- _Exercise description_: The full listing should be written out verbatim, and its images should be dropped.

- _Available data_:
= Beginning of Section =
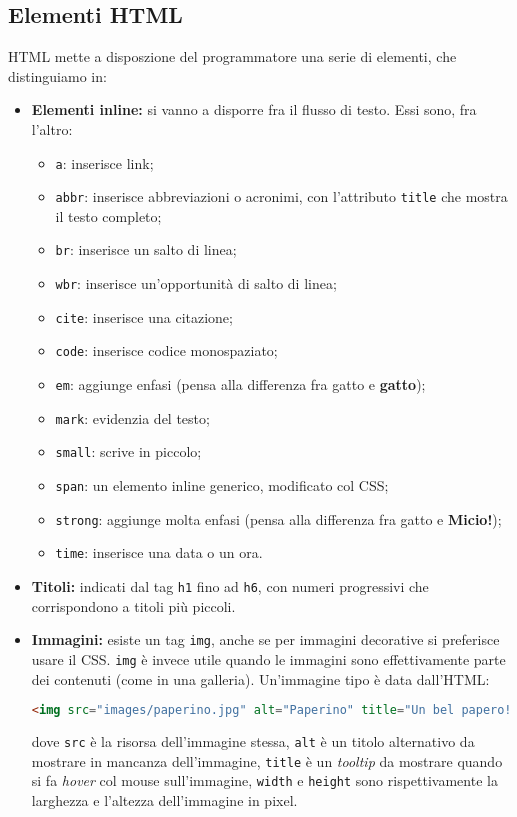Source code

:\documentclass[a4paper,11pt]{article}
\begin{document}
\subsection{Elementi HTML}
HTML mette a disposzione del programmatore una serie di elementi, che distinguiamo in:
\begin{itemize}
	\item \textbf{Elementi inline:} si vanno a disporre fra il flusso di testo.
		Essi sono, fra l'altro:
		\begin{itemize}
			\item \lstinline|a|: inserisce link;
			\item \lstinline|abbr|: inserisce abbreviazioni o acronimi, con l'attributo \texttt{title} che mostra il testo completo;
			\item \lstinline|br|: inserisce un salto di linea;
			\item \lstinline|wbr|: inserisce un'opportunità di salto di linea;
			\item \lstinline|cite|: inserisce una citazione;
			\item \lstinline|code|: inserisce codice monospaziato;
			\item \lstinline|em|: aggiunge enfasi (pensa alla differenza fra gatto e \textbf{gatto});
			\item \lstinline|mark|: evidenzia del testo;
			\item \lstinline|small|: scrive in piccolo;
			\item \lstinline|span|: un elemento inline generico, modificato col CSS;
			\item \lstinline|strong|: aggiunge molta enfasi (pensa alla differenza fra gatto e \large{\textbf{Micio!}});
			\item \lstinline|time|: inserisce una data o un ora.
		\end{itemize}
	\item \textbf{Titoli:} indicati dal tag \lstinline|h1| fino ad \lstinline|h6|, con numeri progressivi che corrispondono a titoli più piccoli.
	\item \textbf{Immagini:} esiste un tag \lstinline|img|, anche se per immagini decorative si preferisce usare il CSS.
\lstinline|img| è invece utile quando le immagini sono effettivamente parte dei contenuti (come in una galleria).
Un'immagine tipo è data dall'HTML:
\begin{lstlisting}[language=html, style=codestyle]	
<img src="images/paperino.jpg" alt="Paperino" title="Un bel papero!" width="80" height="40" />
\end{lstlisting}
dove \lstinline|src| è la risorsa dell'immagine stessa, \lstinline|alt| è un titolo alternativo da mostrare in mancanza dell'immagine, \lstinline|title| è un \textit{tooltip} da mostrare quando si fa \textit{hover} col mouse sull'immagine, \lstinline|width| e \lstinline|height| sono rispettivamente la larghezza e l'altezza dell'immagine in pixel.


\end{itemize}
\end{document}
= End of Section =
- _Solution for this problem_:
Source code

:\documentclass[a4paper,11pt]{article}
\begin{document}
\subsection{Elementi HTML}
HTML mette a disposzione del programmatore una serie di elementi, che distinguiamo in:
\begin{itemize}
	\item \textbf{Elementi inline:} si vanno a disporre fra il flusso di testo.
		Essi sono, fra l'altro:
		\begin{itemize}
			\item \lstinline|a|: inserisce link;
			\item \lstinline|abbr|: inserisce abbreviazioni o acronimi, con l'attributo \texttt{title} che mostra il testo completo;
			\item \lstinline|br|: inserisce un salto di linea;
			\item \lstinline|wbr|: inserisce un'opportunità di salto di linea;
			\item \lstinline|cite|: inserisce una citazione;
			\item \lstinline|code|: inserisce codice monospaziato;
			\item \lstinline|em|: aggiunge enfasi (pensa alla differenza fra gatto e \textbf{gatto});
			\item \lstinline|mark|: evidenzia del testo;
			\item \lstinline|small|: scrive in piccolo;
			\item \lstinline|span|: un elemento inline generico, modificato col CSS;
			\item \lstinline|strong|: aggiunge molta enfasi (pensa alla differenza fra gatto e \large{\textbf{Micio!}});
			\item \lstinline|time|: inserisce una data o un ora.
		\end{itemize}
	\item \textbf{Titoli:} indicati dal tag \lstinline|h1| fino ad \lstinline|h6|, con numeri progressivi che corrispondono a titoli più piccoli.
	\item \textbf{Immagini:} esiste un tag \lstinline|img|, anche se per immagini decorative si preferisce usare il CSS.
\lstinline|img| è invece utile quando le immagini sono effettivamente parte dei contenuti (come in una galleria).
Un'immagine tipo è data dall'HTML:
\begin{lstlisting}[language=html, style=codestyle]	
<img src="images/paperino.jpg" alt="Paperino" title="Un bel papero!" width="80" height="40" />
\end{lstlisting}
dove \lstinline|src| è la risorsa dell'immagine stessa, \lstinline|alt| è un titolo alternativo da mostrare in mancanza dell'immagine, \lstinline|title| è un \textit{tooltip} da mostrare quando si fa \textit{hover} col mouse sull'immagine, \lstinline|width| e \lstinline|height| sono rispettivamente la larghezza e l'altezza dell'immagine in pixel.


\end{itemize}
\end{document}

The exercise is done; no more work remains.